Give your spouse the time and room they need to grow. If there are things that you believe need changing about them instead of complaining and moaning, why not decide to be their greatest encourager? Support them and be a major part of their change instead. Let them know that you are in this for the long hall and their place of safety is with you!
Don’t be the sort of person that just buries your head in the sand, hoping that problems and troubles will just go away! If things are rocky, aim to be part of the solution instead knowing that you have a major part to play! Listen to your spouse! Don’t just switch off, day dream and allow what they are saying to just go over your head. When they are talking to you, respectfully look at them and give them your undivided attention. Concentrate on really hearing what they are saying to you. Take it in, absorb it and take the time to respond rather than react. Do yourself a favour and avoid unnecessary conflict and issues arising Just because you couldn’t be bothered to listen and really hear! Don’t wait till its too late and the marriage is over, to then try and fix things. Always remember that prevention is better than cure!
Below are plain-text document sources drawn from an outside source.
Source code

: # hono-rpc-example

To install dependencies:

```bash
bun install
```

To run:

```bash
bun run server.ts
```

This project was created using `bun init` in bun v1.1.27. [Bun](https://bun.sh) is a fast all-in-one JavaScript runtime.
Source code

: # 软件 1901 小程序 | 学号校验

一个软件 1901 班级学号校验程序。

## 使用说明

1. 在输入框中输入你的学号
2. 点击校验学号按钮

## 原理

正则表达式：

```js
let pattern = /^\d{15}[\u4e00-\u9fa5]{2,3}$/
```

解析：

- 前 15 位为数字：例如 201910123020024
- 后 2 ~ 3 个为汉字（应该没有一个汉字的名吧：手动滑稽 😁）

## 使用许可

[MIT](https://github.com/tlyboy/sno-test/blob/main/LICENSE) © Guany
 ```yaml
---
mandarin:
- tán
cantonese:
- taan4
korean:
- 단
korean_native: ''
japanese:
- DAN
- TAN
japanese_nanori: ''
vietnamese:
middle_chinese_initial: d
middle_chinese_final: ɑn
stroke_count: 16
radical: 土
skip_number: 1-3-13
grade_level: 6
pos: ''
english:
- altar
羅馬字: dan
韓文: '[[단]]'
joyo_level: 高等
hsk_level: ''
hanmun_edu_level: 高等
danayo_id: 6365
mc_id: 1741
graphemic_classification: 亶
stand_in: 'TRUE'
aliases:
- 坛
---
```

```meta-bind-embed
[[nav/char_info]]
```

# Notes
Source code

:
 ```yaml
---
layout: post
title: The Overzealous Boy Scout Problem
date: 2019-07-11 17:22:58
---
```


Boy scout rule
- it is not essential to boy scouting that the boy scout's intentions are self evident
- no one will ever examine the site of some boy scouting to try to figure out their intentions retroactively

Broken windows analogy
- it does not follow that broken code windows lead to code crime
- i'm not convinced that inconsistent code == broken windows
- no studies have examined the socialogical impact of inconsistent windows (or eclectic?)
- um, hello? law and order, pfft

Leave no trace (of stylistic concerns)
Take time to invest in your marriage and spouse. We always find time for the things we care about no matter how busy we are. Make time to spend together. The time and energy spent to build up your marriage is time well spent. Yes, sometimes it is a sacrifice. However the things you put in, you will be able to get out and enjoy later! If you want friendship, be a friend to your spouse. If you want to be supported when you’re are struggling, be supportive and the one person they can turn to when everyone else walks away. If you want a demonstrative display of love and affection, be loving and affectionate. Stop at nothing until the one you love feels loved up just because they have you! Make up your mind that you will give to your spouse, rather than just take everything you can get from them. Remember any healthy relationship is a question of the balance between give and take. If you take all the time, you are literally shooting yourself in the foot! It will only be a question of time before things fall apart! Try giving for love’s sake. You won’t be disappointed as you watch your marriage turn around.